Die Lage in den Museen schätzt Plankensteiner ähnlich ein. "Ich habe den Eindruck, dass es beim Thema Restitutionen inzwischen schon ziemliche Übereinstimmung gibt zwischen den Museen in Deutschland." Gespräche, die im Hintergrund liefen, könnten aber nicht kontinuierlich öffentlich kommentiert werden. Derzeit werde verkündet, "bevor wir das alles ausgehandelt haben. Und genau das wollten wir vermeiden", sagte Plankensteiner. "Es ist einfach ein komplexes Unterfangen mit den vielen Partnern. Das dauert." Die Kultur- und Sozialanthropologin sieht eine Entwicklung in der Debatte um Rückgaben. "Man kann nicht die Gegebenheiten der 70er und 80er Jahre mit den heutigen gleichsetzen." Die Situation habe sich politisch weiterentwickelt. "Als wir vor zehn Jahren die Benin Dialog Gruppe gegründet haben, hat sich kaum ein Politiker für das Thema interessiert. Bei Restitutionen hieß es immer, es gebe keine gesetzlichen Grundlagen dafür."

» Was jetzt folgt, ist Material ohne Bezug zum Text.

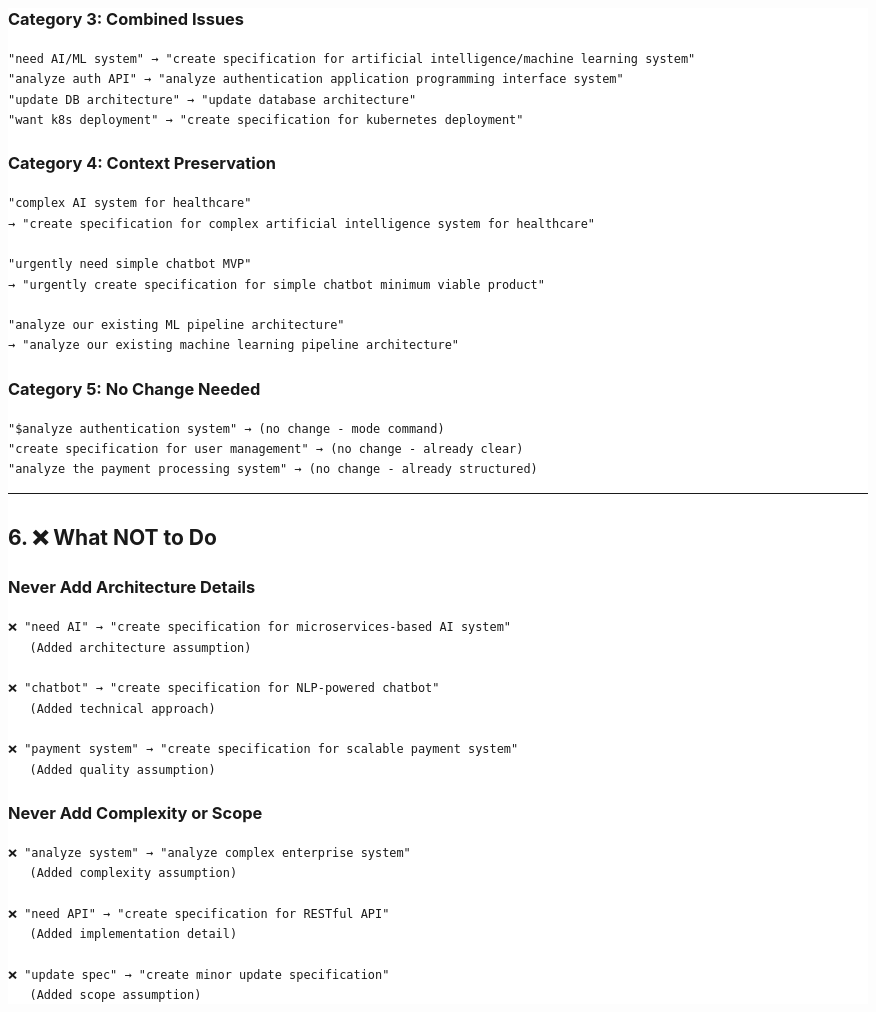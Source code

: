 ### Category 3: Combined Issues
```
"need AI/ML system" → "create specification for artificial intelligence/machine learning system"
"analyze auth API" → "analyze authentication application programming interface system"
"update DB architecture" → "update database architecture"
"want k8s deployment" → "create specification for kubernetes deployment"
```

### Category 4: Context Preservation
```
"complex AI system for healthcare" 
→ "create specification for complex artificial intelligence system for healthcare"

"urgently need simple chatbot MVP"
→ "urgently create specification for simple chatbot minimum viable product"

"analyze our existing ML pipeline architecture"
→ "analyze our existing machine learning pipeline architecture"
```

### Category 5: No Change Needed
```
"$analyze authentication system" → (no change - mode command)
"create specification for user management" → (no change - already clear)
"analyze the payment processing system" → (no change - already structured)
```

---

## 6. ❌ What NOT to Do

### Never Add Architecture Details
```
❌ "need AI" → "create specification for microservices-based AI system"
   (Added architecture assumption)

❌ "chatbot" → "create specification for NLP-powered chatbot"
   (Added technical approach)

❌ "payment system" → "create specification for scalable payment system"
   (Added quality assumption)
```

### Never Add Complexity or Scope
```
❌ "analyze system" → "analyze complex enterprise system"
   (Added complexity assumption)

❌ "need API" → "create specification for RESTful API"
   (Added implementation detail)

❌ "update spec" → "create minor update specification"
   (Added scope assumption)
```
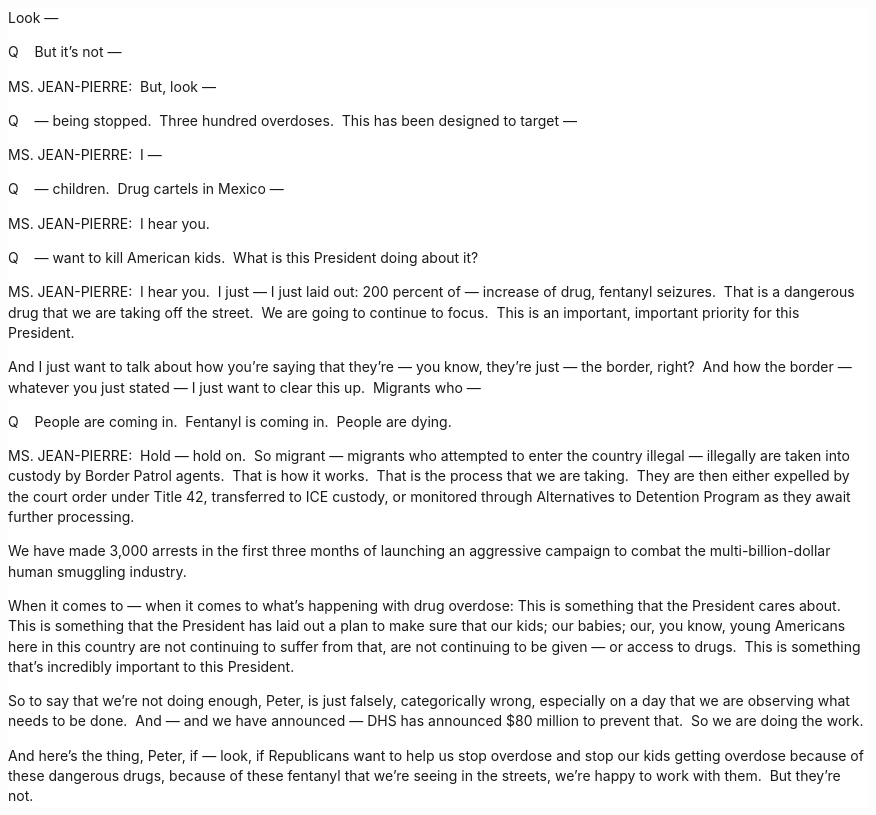 Look —  
  
Q    But it’s not —  
  
MS. JEAN-PIERRE:  But, look —  
  
Q    — being stopped.  Three hundred overdoses.  This has been designed
to target —  
  
MS. JEAN-PIERRE:  I —  
  
Q    — children.  Drug cartels in Mexico —  
  
MS. JEAN-PIERRE:  I hear you.  
  
Q    — want to kill American kids.  What is this President doing about
it?  
  
MS. JEAN-PIERRE:  I hear you.  I just — I just laid out: 200 percent of
— increase of drug, fentanyl seizures.  That is a dangerous drug that we
are taking off the street.  We are going to continue to focus.  This is
an important, important priority for this President.   
  
And I just want to talk about how you’re saying that they’re — you know,
they’re just — the border, right?  And how the border — whatever you
just stated — I just want to clear this up.  Migrants who —  
  
Q    People are coming in.  Fentanyl is coming in.  People are dying.  
  
MS. JEAN-PIERRE:  Hold — hold on.  So migrant — migrants who attempted
to enter the country illegal — illegally are taken into custody by
Border Patrol agents.  That is how it works.  That is the process that
we are taking.  They are then either expelled by the court order under
Title 42, transferred to ICE custody, or monitored through Alternatives
to Detention Program as they await further processing.   
  
We have made 3,000 arrests in the first three months of launching an
aggressive campaign to combat the multi-billion-dollar human smuggling
industry.  
  
When it comes to — when it comes to what’s happening with drug overdose:
This is something that the President cares about.  This is something
that the President has laid out a plan to make sure that our kids; our
babies; our, you know, young Americans here in this country are not
continuing to suffer from that, are not continuing to be given — or
access to drugs.  This is something that’s incredibly important to this
President.   
  
So to say that we’re not doing enough, Peter, is just falsely,
categorically wrong, especially on a day that we are observing what
needs to be done.  And — and we have announced — DHS has announced $80
million to prevent that.  So we are doing the work.   
  
And here’s the thing, Peter, if — look, if Republicans want to help us
stop overdose and stop our kids getting overdose because of these
dangerous drugs, because of these fentanyl that we’re seeing in the
streets, we’re happy to work with them.  But they’re not.   
  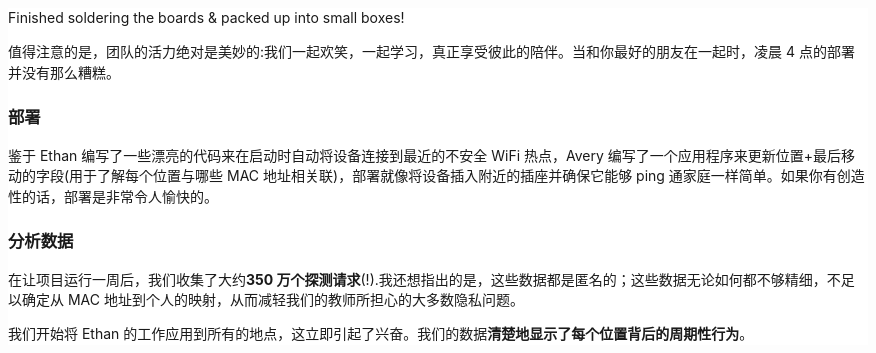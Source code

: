 
Finished soldering the boards & packed up into small boxes!

值得注意的是，团队的活力绝对是美妙的:我们一起欢笑，一起学习，真正享受彼此的陪伴。当和你最好的朋友在一起时，凌晨 4 点的部署并没有那么糟糕。

### 部署

鉴于 Ethan 编写了一些漂亮的代码来在启动时自动将设备连接到最近的不安全 WiFi 热点，Avery 编写了一个应用程序来更新位置+最后移动的字段(用于了解每个位置与哪些 MAC 地址相关联)，部署就像将设备插入附近的插座并确保它能够 ping 通家庭一样简单。如果你有创造性的话，部署是非常令人愉快的。

### 分析数据

在让项目运行一周后，我们收集了大约**350 万个探测请求**(!).我还想指出的是，这些数据都是匿名的；这些数据无论如何都不够精细，不足以确定从 MAC 地址到个人的映射，从而减轻我们的教师所担心的大多数隐私问题。

我们开始将 Ethan 的工作应用到所有的地点，这立即引起了兴奋。我们的数据**清楚地显示了每个位置背后的周期性行为**。

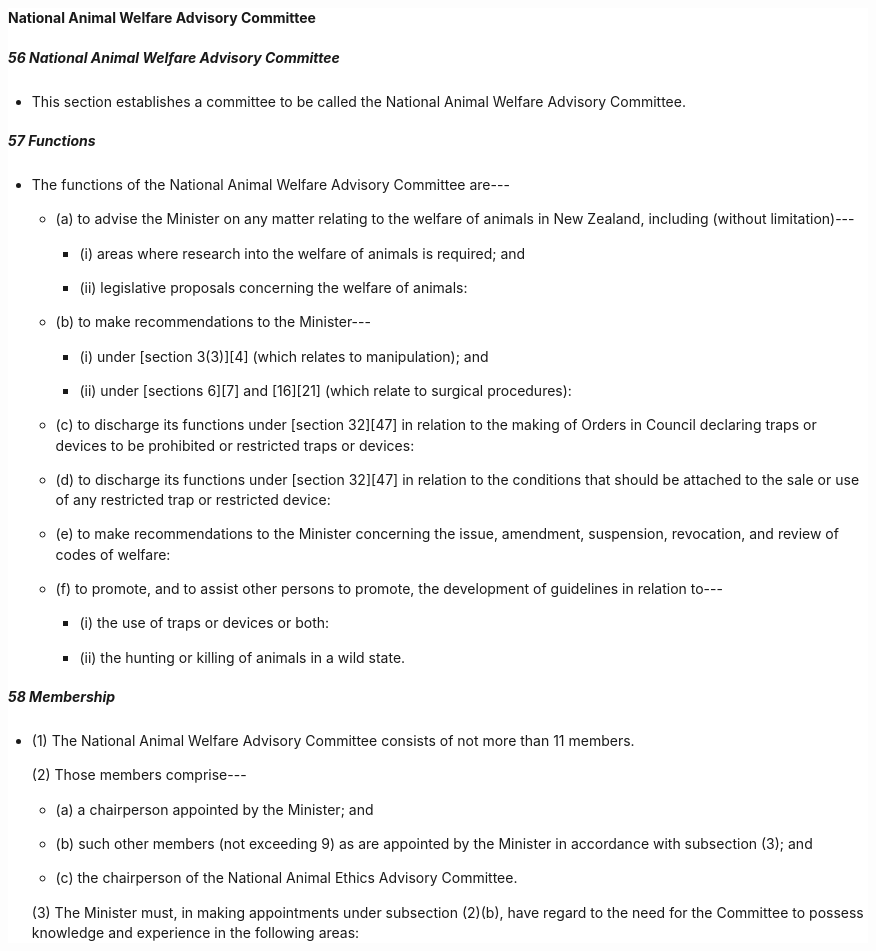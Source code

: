     

#### National Animal Welfare Advisory Committee

##### 56 National Animal Welfare Advisory Committee
    
*   This section establishes a committee to be called the National Animal Welfare Advisory Committee.

##### 57 Functions
    
*   The functions of the National Animal Welfare Advisory Committee are---
        
    *   (a) to advise the Minister on any matter relating to the welfare of animals in New Zealand, including (without limitation)---
            
        *   (i) areas where research into the welfare of animals is required; and
        
        *   (ii) legislative proposals concerning the welfare of animals:
        
        
    
    *   (b) to make recommendations to the Minister---
            
        *   (i) under [section 3(3)][4] (which relates to manipulation); and
        
        *   (ii) under [sections 6][7] and [16][21] (which relate to surgical procedures):
        
        
    
    *   (c) to discharge its functions under [section 32][47] in relation to the making of Orders in Council declaring traps or devices to be prohibited or restricted traps or devices:
    
    *   (d) to discharge its functions under [section 32][47] in relation to the conditions that should be attached to the sale or use of any restricted trap or restricted device:
    
    *   (e) to make recommendations to the Minister concerning the issue, amendment, suspension, revocation, and review of codes of welfare:
    
    *   (f) to promote, and to assist other persons to promote, the development of guidelines in relation to---
            
        *   (i) the use of traps or devices or both:
        
        *   (ii) the hunting or killing of animals in a wild state.
        
        
    
    

##### 58 Membership
    
*   (1) The National Animal Welfare Advisory Committee consists of not more than 11 members.
    
    (2) Those members comprise---
        
    *   (a) a chairperson appointed by the Minister; and
    
    *   (b) such other members (not exceeding 9) as are appointed by the Minister in accordance with subsection (3); and
    
    *   (c) the chairperson of the National Animal Ethics Advisory Committee.
    
    (3) The Minister must, in making appointments under subsection (2)(b), have regard to the need for the Committee to possess knowledge and experience in the following areas:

In diesem Rahmen hätten auch die Museen agiert. "Deswegen haben wir uns in der Benin Dialog Gruppe damals zunächst darauf verständigt, dass wir mit Dauerleihgaben beginnen, weil das etwas ist, was auch auf Museumsebene beschlossen werden konnte." In der Zwischenzeit habe es grundlegende Veränderungen gegeben. "Es gibt ein politisches Bewusstsein, das sagt: Ja, wir verstehen das. Wir müssen etwas unternehmen und wir werden Restitutionen unterstützen."

Ob Restitution oder Leihgabe für das in Benin City geplante Edo Museum of West African Arts ist für die Expertin Verhandlungssache. "Es gibt alle möglichen Denkvarianten, auf die man sich dann einigen kann. Das hängt auch mit der Meinungsfindung der Partner in Nigeria zusammen." Plankensteiner: "Es gibt bei allen Beteiligten, auch in Nigeria, ein Verständnis dafür, dass es wichtig ist, dass diese Kunst auch weiterhin in der Welt repräsentiert wird, und Museen hier oder in den USA wichtige Werke zeigen können." Es müsse in nächsten Zukunft darüber verhandelt werden, wie das gewährleistet werden könne. "Es geht darum zu klären, was nach Nigeria zurück geht und in welcher Form, und welche Werke eventuell hier bleiben können."